电力系统频率动态行为衍变与分析方法需求综述

doi:10.6040/j.issn.1672-3961.0.2021.174

摘要/Abstract

摘要：

低惯量可再生能源发展导致电力系统运行形态发生变化, 频率动态行为愈加复杂, 频率安全稳定面临新的挑战。阐述频率动态响应过程, 综述频率动态行为量化特征和分析方法, 强调基于人工智能分析方法的优势和前景。从可再生能源发电强波动、电源非同步并网低惯量及大功率缺额与连锁故障高风险三个角度, 分析电力系统运行形态变化, 探讨对频率分析与控制的新要求。剖析可再生能源快速发展背景下电力系统等效惯量的内涵, 综述可再生能源虚拟惯量控制方法, 强调多类型虚拟惯量协调控制的优势和前景。总结频率分析与控制领域中亟待研究的重点内容, 给出后续研究建议。

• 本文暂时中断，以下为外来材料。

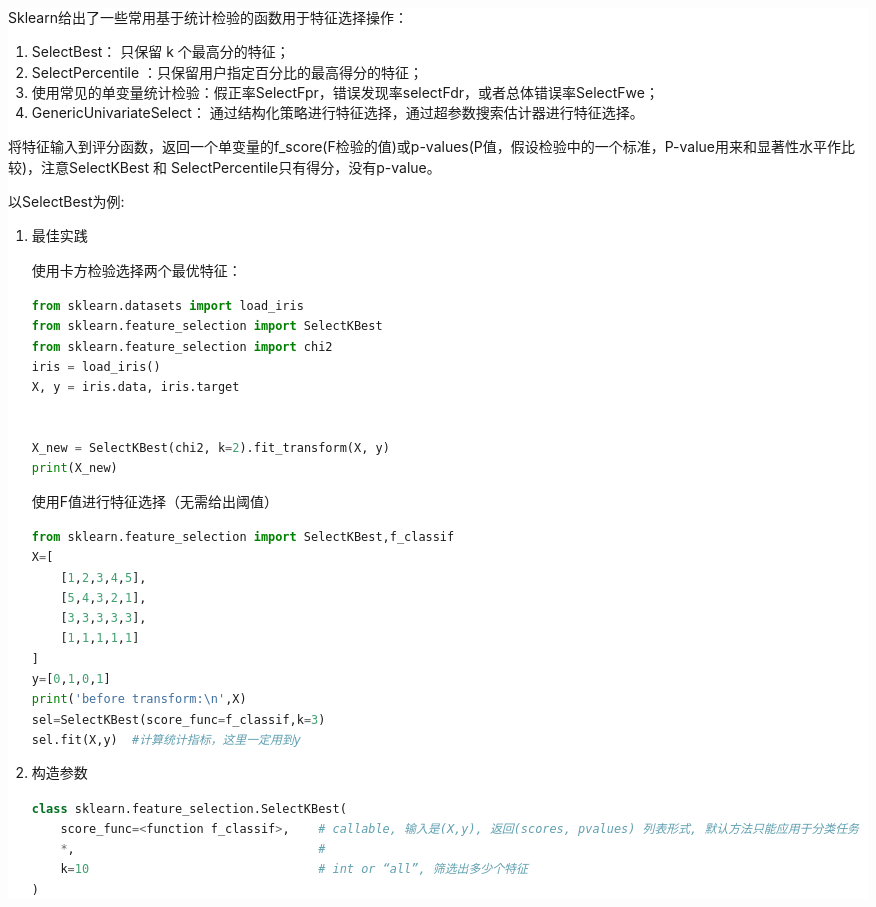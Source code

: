 
Sklearn给出了一些常用基于统计检验的函数用于特征选择操作：

1. SelectBest： 只保留 k 个最高分的特征；
2. SelectPercentile ：只保留用户指定百分比的最高得分的特征；
3. 使用常见的单变量统计检验：假正率SelectFpr，错误发现率selectFdr，或者总体错误率SelectFwe；
4. GenericUnivariateSelect： 通过结构化策略进行特征选择，通过超参数搜索估计器进行特征选择。

将特征输入到评分函数，返回一个单变量的f_score(F检验的值)或p-values(P值，假设检验中的一个标准，P-value用来和显著性水平作比较)，注意SelectKBest 和 SelectPercentile只有得分，没有p-value。


以SelectBest为例:

1. 最佳实践
    
    使用卡方检验选择两个最优特征：

    ```python
    from sklearn.datasets import load_iris
    from sklearn.feature_selection import SelectKBest
    from sklearn.feature_selection import chi2
    iris = load_iris()
    X, y = iris.data, iris.target


    X_new = SelectKBest(chi2, k=2).fit_transform(X, y)
    print(X_new)
    ```

    使用F值进行特征选择（无需给出阈值）

    ```python
    from sklearn.feature_selection import SelectKBest,f_classif
    X=[
        [1,2,3,4,5],
        [5,4,3,2,1],
        [3,3,3,3,3],
        [1,1,1,1,1]
    ]
    y=[0,1,0,1]
    print('before transform:\n',X)
    sel=SelectKBest(score_func=f_classif,k=3)
    sel.fit(X,y)  #计算统计指标，这里一定用到y
    ```


2. 构造参数

    ```python
    class sklearn.feature_selection.SelectKBest(
        score_func=<function f_classif>,    # callable, 输入是(X,y), 返回(scores, pvalues) 列表形式, 默认方法只能应用于分类任务
        *,                                  # 
        k=10                                # int or “all”, 筛选出多少个特征
    )
    ```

关键词: 频率动态响应, 频率安全性, 频率稳定性, 可再生能源, 等效惯量

Abstract:

The development of renewable energies changed the operation states of power systems, which complicated the frequency dynamics and brought about new challenges to frequency security and stability. The process of frequency dynamic response was introduced, whose quantitative characteristics and analysis methods were reviewed. And the strengths and promising prospects of frequency dynamics analysis method based on artificial intelligence were emphasized. From the viewpoints of the strong variability of renewables energies, the low inertia of nonsynchronous power sources, and the high risk of large power deficits and cascading faults, the changes of the operation states of power systems were analyzed, and the new requirements on frequency analysis and control were discussed. The inertia definition of power systems with the rapid development of renewable energies was revealed, and the virtual inertia control methods were reviewed. The strengths and promising prospects of the coordination control of multi-type virtual inertia were emphasized. The important issues to be focused in the research area of frequency analysis and control were summarized, and the suggestions for further studies were provided.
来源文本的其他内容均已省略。